Fue en la época de Gorbachov cuando tuve ocasión de visitar el espléndido Museo del Hermitage de Leningrado. Eran tiempos de perestroika y glasnost, a palo seco, que no llevaban muy bien los rusos quienes disfrutan de lo lindo cuando se juntan en parranda de Baco.
En Madrid tenemos la ocasión de disfrutar en el Museo del Prado de una exposición temporal de fondos del Hermitage del hoy San Petersburgo. Hasta allí dirigí mis pasos, acompañado de mi hija, en una fresca mañana del otoño madrileño. Pedro el Grande y Catalina II nos reciben a la entrada en dos magníficos retratos que te inician en el ambiente palaciego de la corte de los Zares. A continuación las piezas arqueológicas de tribus nómadas siberianas y de los Escitas de los siglos V y IV a.C muestran el grado de desarrollo de la orfebrería y las influencias griegas en estos últimos.
La pintura completa las salas siguientes con obras notables como el Tañedor de Laud de Caravaggio o San Sebastian de Tiziano. Los lienzos se complementan con esculturas, alguna de ellas como La Magdalena de Canova que confirma mi pasión por la escultura, no muy abundante en el Prado.

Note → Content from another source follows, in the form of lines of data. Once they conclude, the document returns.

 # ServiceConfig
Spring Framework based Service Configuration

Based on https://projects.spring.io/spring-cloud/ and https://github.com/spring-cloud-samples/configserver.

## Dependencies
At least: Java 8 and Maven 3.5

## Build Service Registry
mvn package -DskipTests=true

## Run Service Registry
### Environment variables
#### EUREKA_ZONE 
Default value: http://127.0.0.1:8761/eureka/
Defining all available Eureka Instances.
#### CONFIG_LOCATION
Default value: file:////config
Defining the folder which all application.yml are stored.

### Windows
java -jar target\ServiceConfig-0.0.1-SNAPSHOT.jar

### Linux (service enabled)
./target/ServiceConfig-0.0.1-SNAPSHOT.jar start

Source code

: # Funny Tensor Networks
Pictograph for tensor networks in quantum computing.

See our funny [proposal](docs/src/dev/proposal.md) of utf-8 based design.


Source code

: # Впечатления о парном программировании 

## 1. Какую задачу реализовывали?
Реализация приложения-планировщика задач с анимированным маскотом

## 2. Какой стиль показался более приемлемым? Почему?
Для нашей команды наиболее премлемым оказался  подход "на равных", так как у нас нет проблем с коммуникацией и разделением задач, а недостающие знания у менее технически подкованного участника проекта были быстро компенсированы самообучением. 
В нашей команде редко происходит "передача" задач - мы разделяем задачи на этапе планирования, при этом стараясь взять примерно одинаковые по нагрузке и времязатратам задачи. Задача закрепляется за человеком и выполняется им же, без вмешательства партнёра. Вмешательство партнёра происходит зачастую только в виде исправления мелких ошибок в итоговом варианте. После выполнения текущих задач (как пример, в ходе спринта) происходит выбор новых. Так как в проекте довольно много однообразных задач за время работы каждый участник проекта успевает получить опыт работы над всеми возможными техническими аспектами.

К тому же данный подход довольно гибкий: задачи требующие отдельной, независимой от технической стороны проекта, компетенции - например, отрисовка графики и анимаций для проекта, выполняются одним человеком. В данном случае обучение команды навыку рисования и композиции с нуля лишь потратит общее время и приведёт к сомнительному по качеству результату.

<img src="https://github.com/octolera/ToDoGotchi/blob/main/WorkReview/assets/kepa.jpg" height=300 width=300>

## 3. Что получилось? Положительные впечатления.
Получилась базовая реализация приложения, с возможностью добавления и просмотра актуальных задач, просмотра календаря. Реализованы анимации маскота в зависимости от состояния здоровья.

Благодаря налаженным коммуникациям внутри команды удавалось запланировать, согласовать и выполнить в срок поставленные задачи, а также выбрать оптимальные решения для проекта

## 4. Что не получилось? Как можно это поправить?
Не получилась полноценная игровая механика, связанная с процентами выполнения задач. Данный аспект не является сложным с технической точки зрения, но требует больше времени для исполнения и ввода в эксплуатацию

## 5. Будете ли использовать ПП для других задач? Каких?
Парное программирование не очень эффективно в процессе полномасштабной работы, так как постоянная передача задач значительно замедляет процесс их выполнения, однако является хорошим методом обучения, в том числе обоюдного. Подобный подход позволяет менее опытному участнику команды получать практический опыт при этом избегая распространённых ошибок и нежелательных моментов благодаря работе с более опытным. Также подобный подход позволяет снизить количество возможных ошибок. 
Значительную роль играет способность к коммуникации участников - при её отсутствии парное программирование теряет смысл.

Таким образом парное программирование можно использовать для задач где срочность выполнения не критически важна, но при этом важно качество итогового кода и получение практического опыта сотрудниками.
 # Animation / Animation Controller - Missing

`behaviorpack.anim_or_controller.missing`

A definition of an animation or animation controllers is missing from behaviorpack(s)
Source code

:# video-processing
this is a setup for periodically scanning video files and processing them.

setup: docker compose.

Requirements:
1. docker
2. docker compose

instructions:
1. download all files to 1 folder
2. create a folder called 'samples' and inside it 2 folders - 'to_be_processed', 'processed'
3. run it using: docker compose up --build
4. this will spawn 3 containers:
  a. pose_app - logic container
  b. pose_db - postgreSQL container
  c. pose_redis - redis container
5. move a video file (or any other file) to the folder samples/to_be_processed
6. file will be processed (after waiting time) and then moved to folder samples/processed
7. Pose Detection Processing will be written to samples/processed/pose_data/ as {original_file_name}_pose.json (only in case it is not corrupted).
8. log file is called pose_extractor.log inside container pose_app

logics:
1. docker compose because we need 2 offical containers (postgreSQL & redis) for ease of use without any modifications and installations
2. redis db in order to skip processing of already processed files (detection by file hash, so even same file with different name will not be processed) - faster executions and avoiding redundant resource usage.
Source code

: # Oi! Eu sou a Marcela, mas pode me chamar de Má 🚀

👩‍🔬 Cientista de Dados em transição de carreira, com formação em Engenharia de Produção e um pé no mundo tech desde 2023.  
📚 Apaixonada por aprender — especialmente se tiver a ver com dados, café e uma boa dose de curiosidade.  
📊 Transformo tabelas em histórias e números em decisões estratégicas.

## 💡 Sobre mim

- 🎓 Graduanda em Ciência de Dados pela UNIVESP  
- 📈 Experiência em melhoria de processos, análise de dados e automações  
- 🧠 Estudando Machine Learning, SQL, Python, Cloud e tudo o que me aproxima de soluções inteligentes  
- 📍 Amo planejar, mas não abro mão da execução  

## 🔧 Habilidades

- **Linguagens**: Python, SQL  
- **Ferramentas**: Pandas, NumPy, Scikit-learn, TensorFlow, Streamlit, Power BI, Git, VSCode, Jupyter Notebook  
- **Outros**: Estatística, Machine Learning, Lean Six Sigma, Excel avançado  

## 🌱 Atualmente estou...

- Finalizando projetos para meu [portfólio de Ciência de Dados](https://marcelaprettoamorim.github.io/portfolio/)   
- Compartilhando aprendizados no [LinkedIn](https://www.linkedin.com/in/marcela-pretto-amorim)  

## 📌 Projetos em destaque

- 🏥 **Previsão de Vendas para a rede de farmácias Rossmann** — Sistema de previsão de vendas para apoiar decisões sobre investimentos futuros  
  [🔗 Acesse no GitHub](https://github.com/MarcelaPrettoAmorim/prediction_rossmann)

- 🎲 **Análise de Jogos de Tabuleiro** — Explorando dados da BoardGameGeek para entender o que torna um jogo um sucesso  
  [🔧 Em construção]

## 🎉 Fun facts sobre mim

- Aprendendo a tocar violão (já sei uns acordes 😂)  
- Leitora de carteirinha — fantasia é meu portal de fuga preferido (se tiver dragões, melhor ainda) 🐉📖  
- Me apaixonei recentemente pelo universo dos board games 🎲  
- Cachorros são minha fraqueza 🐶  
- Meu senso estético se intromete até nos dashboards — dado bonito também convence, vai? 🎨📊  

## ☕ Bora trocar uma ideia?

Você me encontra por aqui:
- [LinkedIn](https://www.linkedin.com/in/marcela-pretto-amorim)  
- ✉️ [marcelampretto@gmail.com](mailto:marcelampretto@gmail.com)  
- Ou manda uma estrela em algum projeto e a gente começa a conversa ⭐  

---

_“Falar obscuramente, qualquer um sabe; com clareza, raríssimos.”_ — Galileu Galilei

Cierra la exposición la sala de impresionistas, post-impresionistas y abstractos, entre los que destacaría la Mujer con sombrero negro de Kees Van Doongen y la luminosidad, simbología y tamaño de la Composición VI del genio del arte abstracto Wasily Kandinsky que cierra la sala y que alabaría Clement Greenberg. Al girarnos, ya para salir, nos sorprende al lado de la puerta el pequeño Cuadro Negro de Malevich, que no te deja indiferente en su cumbre del suprematismo: la supremacía de la nada y el mundo de la no representación. En mi caso, tanta abstracción incita un poco al materialismo qué me llama para recuperar fuerzas con un frugal viático, a la vista de la hora.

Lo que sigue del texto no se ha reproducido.